:: Task details ::
Within the data below, tally the lines that contain "expérience" and state only the total.

:: Data provided ::
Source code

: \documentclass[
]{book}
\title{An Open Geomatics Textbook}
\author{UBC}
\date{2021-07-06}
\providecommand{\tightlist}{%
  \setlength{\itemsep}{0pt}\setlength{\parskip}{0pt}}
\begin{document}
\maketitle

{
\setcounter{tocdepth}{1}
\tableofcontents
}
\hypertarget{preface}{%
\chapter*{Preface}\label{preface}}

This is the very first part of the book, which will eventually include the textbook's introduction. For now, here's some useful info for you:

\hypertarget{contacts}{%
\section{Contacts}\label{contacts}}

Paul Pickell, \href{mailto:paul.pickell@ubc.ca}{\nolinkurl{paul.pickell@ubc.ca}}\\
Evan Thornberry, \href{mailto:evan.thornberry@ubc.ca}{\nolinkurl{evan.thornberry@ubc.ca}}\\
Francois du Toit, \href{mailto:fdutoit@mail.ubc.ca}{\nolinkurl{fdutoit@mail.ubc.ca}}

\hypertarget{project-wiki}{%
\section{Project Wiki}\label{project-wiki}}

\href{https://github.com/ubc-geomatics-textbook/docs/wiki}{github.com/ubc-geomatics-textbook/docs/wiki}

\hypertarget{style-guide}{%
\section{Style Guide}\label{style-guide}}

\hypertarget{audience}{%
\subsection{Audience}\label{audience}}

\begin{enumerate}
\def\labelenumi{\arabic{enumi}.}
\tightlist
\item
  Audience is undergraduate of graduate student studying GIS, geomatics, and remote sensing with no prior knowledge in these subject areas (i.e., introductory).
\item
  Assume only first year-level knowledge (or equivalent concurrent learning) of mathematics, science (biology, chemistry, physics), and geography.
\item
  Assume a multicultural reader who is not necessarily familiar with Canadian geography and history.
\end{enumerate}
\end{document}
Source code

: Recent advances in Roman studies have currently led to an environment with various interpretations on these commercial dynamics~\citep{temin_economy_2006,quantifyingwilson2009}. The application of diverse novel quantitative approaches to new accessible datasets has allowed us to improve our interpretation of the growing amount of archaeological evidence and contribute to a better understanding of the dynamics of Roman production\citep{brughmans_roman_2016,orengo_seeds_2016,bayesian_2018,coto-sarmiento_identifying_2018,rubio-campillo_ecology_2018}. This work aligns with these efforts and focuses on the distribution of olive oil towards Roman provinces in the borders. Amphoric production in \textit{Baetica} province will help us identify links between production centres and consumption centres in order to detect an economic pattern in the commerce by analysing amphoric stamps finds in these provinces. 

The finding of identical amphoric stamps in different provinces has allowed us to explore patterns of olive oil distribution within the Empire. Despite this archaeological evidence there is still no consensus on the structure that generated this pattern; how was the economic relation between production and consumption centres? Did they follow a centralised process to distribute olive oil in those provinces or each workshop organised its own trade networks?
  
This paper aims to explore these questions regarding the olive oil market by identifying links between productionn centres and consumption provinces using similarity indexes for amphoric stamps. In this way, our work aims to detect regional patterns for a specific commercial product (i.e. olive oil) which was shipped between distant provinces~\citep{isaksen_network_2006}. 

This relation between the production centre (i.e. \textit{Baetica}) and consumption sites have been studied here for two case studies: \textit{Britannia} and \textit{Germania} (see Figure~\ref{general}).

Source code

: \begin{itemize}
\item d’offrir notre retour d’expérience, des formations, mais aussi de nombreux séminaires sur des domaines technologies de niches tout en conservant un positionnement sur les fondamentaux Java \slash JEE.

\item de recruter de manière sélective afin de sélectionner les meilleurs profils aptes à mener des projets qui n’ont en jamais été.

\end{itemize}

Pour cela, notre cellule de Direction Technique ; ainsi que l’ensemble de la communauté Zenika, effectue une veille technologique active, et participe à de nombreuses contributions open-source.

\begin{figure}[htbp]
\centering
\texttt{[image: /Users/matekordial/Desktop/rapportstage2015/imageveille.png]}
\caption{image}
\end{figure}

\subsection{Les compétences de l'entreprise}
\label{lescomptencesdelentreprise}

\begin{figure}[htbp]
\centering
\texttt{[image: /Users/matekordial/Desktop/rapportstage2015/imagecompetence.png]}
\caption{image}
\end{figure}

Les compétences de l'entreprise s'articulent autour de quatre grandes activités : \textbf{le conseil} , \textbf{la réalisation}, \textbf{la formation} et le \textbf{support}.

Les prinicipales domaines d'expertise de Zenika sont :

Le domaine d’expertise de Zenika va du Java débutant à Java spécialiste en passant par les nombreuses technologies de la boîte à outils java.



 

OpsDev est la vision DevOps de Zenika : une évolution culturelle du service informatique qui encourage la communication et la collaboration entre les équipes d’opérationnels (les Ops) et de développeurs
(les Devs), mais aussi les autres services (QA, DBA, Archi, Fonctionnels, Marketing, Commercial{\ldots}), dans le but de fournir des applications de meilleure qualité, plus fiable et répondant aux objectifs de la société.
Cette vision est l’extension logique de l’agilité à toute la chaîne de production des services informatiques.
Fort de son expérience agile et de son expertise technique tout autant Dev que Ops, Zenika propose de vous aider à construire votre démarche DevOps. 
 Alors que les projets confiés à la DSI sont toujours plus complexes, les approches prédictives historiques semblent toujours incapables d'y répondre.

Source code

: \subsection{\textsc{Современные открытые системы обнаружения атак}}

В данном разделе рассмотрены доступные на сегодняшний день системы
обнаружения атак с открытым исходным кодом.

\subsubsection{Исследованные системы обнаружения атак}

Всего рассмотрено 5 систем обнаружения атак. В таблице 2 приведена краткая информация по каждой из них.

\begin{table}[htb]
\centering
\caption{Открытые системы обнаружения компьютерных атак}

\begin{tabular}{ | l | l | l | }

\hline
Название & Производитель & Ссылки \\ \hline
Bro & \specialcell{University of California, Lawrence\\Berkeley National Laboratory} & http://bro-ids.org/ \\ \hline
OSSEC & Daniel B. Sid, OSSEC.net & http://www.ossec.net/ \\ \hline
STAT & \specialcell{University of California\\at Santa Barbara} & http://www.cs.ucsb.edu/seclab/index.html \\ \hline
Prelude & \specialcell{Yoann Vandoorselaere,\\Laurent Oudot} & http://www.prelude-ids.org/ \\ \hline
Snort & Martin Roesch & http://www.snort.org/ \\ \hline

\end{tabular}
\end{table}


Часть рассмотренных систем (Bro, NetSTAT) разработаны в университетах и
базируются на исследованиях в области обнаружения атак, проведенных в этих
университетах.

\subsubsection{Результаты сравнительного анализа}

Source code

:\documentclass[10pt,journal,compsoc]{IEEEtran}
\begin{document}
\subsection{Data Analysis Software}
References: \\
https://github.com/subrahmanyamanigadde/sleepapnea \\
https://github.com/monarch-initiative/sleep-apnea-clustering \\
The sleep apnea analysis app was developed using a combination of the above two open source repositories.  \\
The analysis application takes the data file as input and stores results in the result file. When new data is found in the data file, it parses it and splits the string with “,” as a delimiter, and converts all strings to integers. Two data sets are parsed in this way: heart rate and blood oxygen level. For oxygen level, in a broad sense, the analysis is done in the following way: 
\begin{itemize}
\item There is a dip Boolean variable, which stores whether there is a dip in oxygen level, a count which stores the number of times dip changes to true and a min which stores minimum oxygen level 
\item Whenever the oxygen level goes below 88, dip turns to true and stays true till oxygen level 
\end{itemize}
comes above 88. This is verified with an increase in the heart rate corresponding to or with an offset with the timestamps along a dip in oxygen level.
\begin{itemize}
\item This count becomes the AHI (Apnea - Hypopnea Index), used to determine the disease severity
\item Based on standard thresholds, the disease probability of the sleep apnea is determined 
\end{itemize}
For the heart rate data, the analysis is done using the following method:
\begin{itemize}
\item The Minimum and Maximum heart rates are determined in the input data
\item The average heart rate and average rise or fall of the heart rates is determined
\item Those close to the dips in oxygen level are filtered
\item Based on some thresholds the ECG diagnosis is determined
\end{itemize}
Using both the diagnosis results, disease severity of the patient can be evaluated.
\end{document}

:: Output of the exercise ::
2